▸ **WHAT THE TASK REQUIRES**
Word for word, restate every entry that follows.

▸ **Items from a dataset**
- - - - - - -
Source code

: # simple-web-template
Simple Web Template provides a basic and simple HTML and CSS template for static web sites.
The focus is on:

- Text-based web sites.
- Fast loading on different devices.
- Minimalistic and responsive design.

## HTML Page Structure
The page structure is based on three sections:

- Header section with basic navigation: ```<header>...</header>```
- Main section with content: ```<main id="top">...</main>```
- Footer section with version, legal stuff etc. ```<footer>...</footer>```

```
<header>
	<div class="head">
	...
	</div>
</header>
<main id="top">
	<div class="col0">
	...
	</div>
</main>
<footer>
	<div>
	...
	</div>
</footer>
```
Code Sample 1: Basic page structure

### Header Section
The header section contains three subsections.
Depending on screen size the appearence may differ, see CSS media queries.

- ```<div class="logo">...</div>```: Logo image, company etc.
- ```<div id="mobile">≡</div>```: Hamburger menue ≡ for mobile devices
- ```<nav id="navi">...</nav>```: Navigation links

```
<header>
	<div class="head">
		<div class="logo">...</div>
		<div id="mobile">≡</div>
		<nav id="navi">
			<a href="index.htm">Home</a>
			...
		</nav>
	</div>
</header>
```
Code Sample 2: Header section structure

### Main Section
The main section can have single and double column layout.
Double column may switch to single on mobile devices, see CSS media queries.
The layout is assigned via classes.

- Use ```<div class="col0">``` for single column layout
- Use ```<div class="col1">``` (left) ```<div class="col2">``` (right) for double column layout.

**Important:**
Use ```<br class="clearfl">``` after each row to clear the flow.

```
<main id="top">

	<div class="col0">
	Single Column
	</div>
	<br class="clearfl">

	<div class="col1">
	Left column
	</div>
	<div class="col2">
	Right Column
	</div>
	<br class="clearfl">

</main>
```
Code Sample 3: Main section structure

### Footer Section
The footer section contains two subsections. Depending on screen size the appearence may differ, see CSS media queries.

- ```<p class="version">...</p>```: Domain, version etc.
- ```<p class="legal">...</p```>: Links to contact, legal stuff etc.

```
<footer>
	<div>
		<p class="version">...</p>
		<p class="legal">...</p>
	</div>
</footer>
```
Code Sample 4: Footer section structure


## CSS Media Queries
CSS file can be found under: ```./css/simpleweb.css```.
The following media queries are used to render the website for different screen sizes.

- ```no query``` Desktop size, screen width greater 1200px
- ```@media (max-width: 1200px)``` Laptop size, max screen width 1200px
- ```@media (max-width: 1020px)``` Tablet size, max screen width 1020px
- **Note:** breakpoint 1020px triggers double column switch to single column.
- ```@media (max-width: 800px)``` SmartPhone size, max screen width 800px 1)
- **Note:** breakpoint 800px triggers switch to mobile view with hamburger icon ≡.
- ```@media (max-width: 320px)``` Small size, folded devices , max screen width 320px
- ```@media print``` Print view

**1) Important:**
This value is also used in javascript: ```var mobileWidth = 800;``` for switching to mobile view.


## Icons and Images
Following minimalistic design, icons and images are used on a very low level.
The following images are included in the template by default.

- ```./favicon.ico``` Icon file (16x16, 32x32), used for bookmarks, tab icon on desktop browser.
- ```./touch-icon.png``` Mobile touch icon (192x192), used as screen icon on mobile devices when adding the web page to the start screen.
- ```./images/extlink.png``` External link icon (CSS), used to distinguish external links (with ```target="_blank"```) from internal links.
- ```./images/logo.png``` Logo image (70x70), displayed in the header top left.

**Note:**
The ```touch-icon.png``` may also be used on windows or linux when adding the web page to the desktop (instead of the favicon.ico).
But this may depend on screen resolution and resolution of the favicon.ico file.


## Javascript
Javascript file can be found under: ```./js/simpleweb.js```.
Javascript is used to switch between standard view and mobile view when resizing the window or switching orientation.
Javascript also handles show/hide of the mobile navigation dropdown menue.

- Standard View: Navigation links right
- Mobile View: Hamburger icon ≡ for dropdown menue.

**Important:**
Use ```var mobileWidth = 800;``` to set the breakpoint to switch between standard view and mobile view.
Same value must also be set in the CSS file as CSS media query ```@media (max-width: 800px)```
- - - - - - -
▸ **OUTPUT BELOW**
Source code

: # simple-web-template
Simple Web Template provides a basic and simple HTML and CSS template for static web sites.
The focus is on:

- Text-based web sites.
- Fast loading on different devices.
- Minimalistic and responsive design.

## HTML Page Structure
The page structure is based on three sections:

- Header section with basic navigation: ```<header>...</header>```
- Main section with content: ```<main id="top">...</main>```
- Footer section with version, legal stuff etc. ```<footer>...</footer>```

```
<header>
	<div class="head">
	...
	</div>
</header>
<main id="top">
	<div class="col0">
	...
	</div>
</main>
<footer>
	<div>
	...
	</div>
</footer>
```
Code Sample 1: Basic page structure

### Header Section
The header section contains three subsections.
Depending on screen size the appearence may differ, see CSS media queries.

- ```<div class="logo">...</div>```: Logo image, company etc.
- ```<div id="mobile">≡</div>```: Hamburger menue ≡ for mobile devices
- ```<nav id="navi">...</nav>```: Navigation links

```
<header>
	<div class="head">
		<div class="logo">...</div>
		<div id="mobile">≡</div>
		<nav id="navi">
			<a href="index.htm">Home</a>
			...
		</nav>
	</div>
</header>
```
Code Sample 2: Header section structure

### Main Section
The main section can have single and double column layout.
Double column may switch to single on mobile devices, see CSS media queries.
The layout is assigned via classes.

- Use ```<div class="col0">``` for single column layout
- Use ```<div class="col1">``` (left) ```<div class="col2">``` (right) for double column layout.

**Important:**
Use ```<br class="clearfl">``` after each row to clear the flow.

```
<main id="top">

	<div class="col0">
	Single Column
	</div>
	<br class="clearfl">

	<div class="col1">
	Left column
	</div>
	<div class="col2">
	Right Column
	</div>
	<br class="clearfl">

</main>
```
Code Sample 3: Main section structure

### Footer Section
The footer section contains two subsections. Depending on screen size the appearence may differ, see CSS media queries.

- ```<p class="version">...</p>```: Domain, version etc.
- ```<p class="legal">...</p```>: Links to contact, legal stuff etc.

```
<footer>
	<div>
		<p class="version">...</p>
		<p class="legal">...</p>
	</div>
</footer>
```
Code Sample 4: Footer section structure


## CSS Media Queries
CSS file can be found under: ```./css/simpleweb.css```.
The following media queries are used to render the website for different screen sizes.

- ```no query``` Desktop size, screen width greater 1200px
- ```@media (max-width: 1200px)``` Laptop size, max screen width 1200px
- ```@media (max-width: 1020px)``` Tablet size, max screen width 1020px
- **Note:** breakpoint 1020px triggers double column switch to single column.
- ```@media (max-width: 800px)``` SmartPhone size, max screen width 800px 1)
- **Note:** breakpoint 800px triggers switch to mobile view with hamburger icon ≡.
- ```@media (max-width: 320px)``` Small size, folded devices , max screen width 320px
- ```@media print``` Print view

**1) Important:**
This value is also used in javascript: ```var mobileWidth = 800;``` for switching to mobile view.


## Icons and Images
Following minimalistic design, icons and images are used on a very low level.
The following images are included in the template by default.

- ```./favicon.ico``` Icon file (16x16, 32x32), used for bookmarks, tab icon on desktop browser.
- ```./touch-icon.png``` Mobile touch icon (192x192), used as screen icon on mobile devices when adding the web page to the start screen.
- ```./images/extlink.png``` External link icon (CSS), used to distinguish external links (with ```target="_blank"```) from internal links.
- ```./images/logo.png``` Logo image (70x70), displayed in the header top left.

**Note:**
The ```touch-icon.png``` may also be used on windows or linux when adding the web page to the desktop (instead of the favicon.ico).
But this may depend on screen resolution and resolution of the favicon.ico file.


## Javascript
Javascript file can be found under: ```./js/simpleweb.js```.
Javascript is used to switch between standard view and mobile view when resizing the window or switching orientation.
Javascript also handles show/hide of the mobile navigation dropdown menue.

- Standard View: Navigation links right
- Mobile View: Hamburger icon ≡ for dropdown menue.

**Important:**
Use ```var mobileWidth = 800;``` to set the breakpoint to switch between standard view and mobile view.
Same value must also be set in the CSS file as CSS media query ```@media (max-width: 800px)```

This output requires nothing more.